The Svalbox initiative aims to systematically digitalize Svalbard’s outcrops and integrate them with other geoscientific data (Fig. 1). The Svalbard archipelago comprises all islands located in the Norwegian High Arctic at 74°N–81°N and 10°E–35°E and features pristine outcrops with limited vegetation owing to its harsh climate. Less than 57% of the archipelago is covered by glaciers (Nuth et al., 2013), with the remainder featuring a tundra climate affected by permafrost and periglacial processes (Humlum et al., 2003). The outcropping strata record a nearly complete Devonian to Paleogene stratigraphic record, during which Svalbard drifted northward from the equator to its current position and experienced both a changing global climate and shifts in global and local tectonic configurations (Henriksen et al., 2011; Olaussen et al., 2022). Svalbard’s outcrops illustrate both extensional and compressional tectonics and feature a wide range of lithologies, including sedimentary, igneous, and metamorphic rocks. It is thus unsurprising that Svalbard has been used extensively as an analogue for the Barents Sea and other Arctic Basins (Henriksen et al., 2011; Olaussen et al., 2022). To fully realize Svalbard’s geoscientific potential and (partly) safeguard said potential from the lasting changes associated with a rapidly changing Arctic climate, as many of the archipelago’s unique outcrops as possible must be (digitally) documented and made accessible to the geoscientific community. While there are several online global databases of DOMs, notably V3Geo (Buckley et al., 2022) and e-Rock (Cawood and Bond, 2019), most do not allow users to (openly) download input data, processing reports, or DOMs for further usage. This does not follow the FAIR principles (i.e., findable, accessible, interoperable, and reusable; Wilkinson et al., 2016), as open accessibility of the entire data package (including input data) is essential for reprocessing the models and reevaluating previous interpretations, both of which are identified as key aspects in future research (Burnham et al., 2022).

Herein, we present the Svalbox Digital Model Database (Svalbox DMDb), a database composed of metadata and data (input, processing, and output) that are openly available. Specifically, we focus on the database framework and illustrate our efforts to digitalize and publish DOMs from Svalbard under the FAIR principles. First, we highlight the technical aspects of the database with sufficient detail such that others can recreate it for other study areas and clarify such aspects as DOM accuracy and usability. We then provide examples of how DOMs facilitate data integration and quantitative data extraction across scales in different case studies. Finally, we discuss the broader implications of un-FAIR DOMs within the geosciences and suggest a way forward for data and metadata publishing.

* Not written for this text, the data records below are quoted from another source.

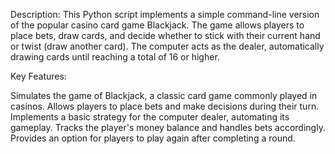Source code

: Description:
This Python script implements a simple command-line version of the popular casino card game Blackjack. The game allows players to place bets, draw cards, and decide whether to stick with their current hand or twist (draw another card). The computer acts as the dealer, automatically drawing cards until reaching a total of 16 or higher.

Key Features:

Simulates the game of Blackjack, a classic card game commonly played in casinos.
Allows players to place bets and make decisions during their turn.
Implements a basic strategy for the computer dealer, automating its gameplay.
Tracks the player's money balance and handles bets accordingly.
Provides an option for players to play again after completing a round.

Data Acquisition and Processing

Established guidelines were followed to acquire and process data used to construct DOMs within the Svalbox DMDb (e.g., Roth et al., 2018; Over et al., 2021; Howell et al., 2021). A user-friendly format suitable for teaching was provided by Betlem and Rodes (2022) and is summarized in the following sections.

Data Acquisition

Images of targeted outcrops were typically collected with UAVs, though some were collected with smartphones or handheld cameras with integrated GPS receivers. Special care was given to lighting and cover (e.g., scree, snow) conditions, and acquisition parameters were adjusted to reflect this and the targeted resolution and scale of the outcrops.

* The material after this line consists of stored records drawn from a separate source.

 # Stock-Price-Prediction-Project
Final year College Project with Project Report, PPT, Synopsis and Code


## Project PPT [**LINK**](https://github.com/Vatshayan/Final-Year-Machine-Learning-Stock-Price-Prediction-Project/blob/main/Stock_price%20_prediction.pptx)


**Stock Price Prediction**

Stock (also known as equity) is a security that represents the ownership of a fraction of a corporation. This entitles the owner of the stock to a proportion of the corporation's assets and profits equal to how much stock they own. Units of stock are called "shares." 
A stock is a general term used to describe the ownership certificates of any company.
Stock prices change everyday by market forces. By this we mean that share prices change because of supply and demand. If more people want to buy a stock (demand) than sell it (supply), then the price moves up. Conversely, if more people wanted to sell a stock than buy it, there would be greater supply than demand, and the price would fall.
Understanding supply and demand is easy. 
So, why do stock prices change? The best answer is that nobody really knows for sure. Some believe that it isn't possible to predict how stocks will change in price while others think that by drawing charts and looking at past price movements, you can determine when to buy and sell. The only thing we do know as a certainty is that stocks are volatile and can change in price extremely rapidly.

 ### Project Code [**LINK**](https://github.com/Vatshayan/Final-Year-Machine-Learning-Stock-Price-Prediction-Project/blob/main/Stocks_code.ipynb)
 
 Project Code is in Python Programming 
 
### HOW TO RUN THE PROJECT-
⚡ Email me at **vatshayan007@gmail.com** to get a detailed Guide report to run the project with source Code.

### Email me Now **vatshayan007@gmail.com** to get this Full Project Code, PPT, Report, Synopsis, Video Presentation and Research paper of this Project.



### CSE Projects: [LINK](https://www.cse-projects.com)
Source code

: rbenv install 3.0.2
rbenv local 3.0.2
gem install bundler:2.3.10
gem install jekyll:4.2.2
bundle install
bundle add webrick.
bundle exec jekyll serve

Consumer-grade drones have been used for UAV-based data acquisition since 2016, with the DJI Mavic 2 Pro (with Smart Controller) primarily used since 2020. At least two transects were flown for each outcrop at various distances, elevations, and camera angles to ensure complete imagery coverage (>70% between images) of the outcrop. In spite of Svalbard’s treeless exposures, all UAV operations were conducted manually. Svalbard is known for its challenging field conditions and limited data communication. The barren ground and glacial and periglacial processes greatly affect the weathering, erosion, and deposition rates. Drastic landscape changes thus take place over short time spans (e.g., a surging glacier may move several tens of meters per day). As a result, available digital terrain and digital elevation models (DEMs; Aas and Moholdt, 2020) are locally outdated, have very low confidence, and are not suitable for advanced 3-D waypoint planning software. The weather, flight (e.g., icing risk), and lighting conditions change frequently and further affect the difficulty level of automation and image quality.

Svalbox DMDb data were typically acquired for two purposes: high-resolution, proximal data suitable for centimeter-scale interpretation and distal data suitable for basin-scale analyses. Proximal data were collected at distances <30 m from the outcrop and in stationary mode or at velocities that did not exceed 1 m/s. Distal data were collected at larger distances from the outcrop and at higher velocities of up to 10 m/s. All handheld camera data acquisition was from stationary positions. Shutter speed remained above the minimum estimated from the ratio of ground sampling distance (GSD) resolution and UAV velocity.

Ground control points (GCPs) and check points (CPs) were only acquired for some of the DOMs to reduce the positional errors associated with internal GPS sensors. ArUco markers (Garrido-Jurado et al., 2014) and the OpenCV image library (Bradski, 2000) were used for the automated detection of markers, implemented through the Automated Metashape Python package (Betlem, 2022). Automated Metashape was also used to create standardized project folders and automate part of the SfM photogrammetry processing.

Data Processing

Key processing steps included quality assurance validation of tie points (i.e., through filtering based on reprojection error, reconstruction uncertainty, and projection accuracy), dense point cloud (i.e., through filtering based on confidence), and mesh (i.e., through filtering based on connected component size). An in-depth example of the processing and data assessment of a high-resolution DOM was provided by Betlem et al. (2022) and an associated data submission (see also Fig. 2 for a schematic based on Svalbox DMDb DOM 2021–0015).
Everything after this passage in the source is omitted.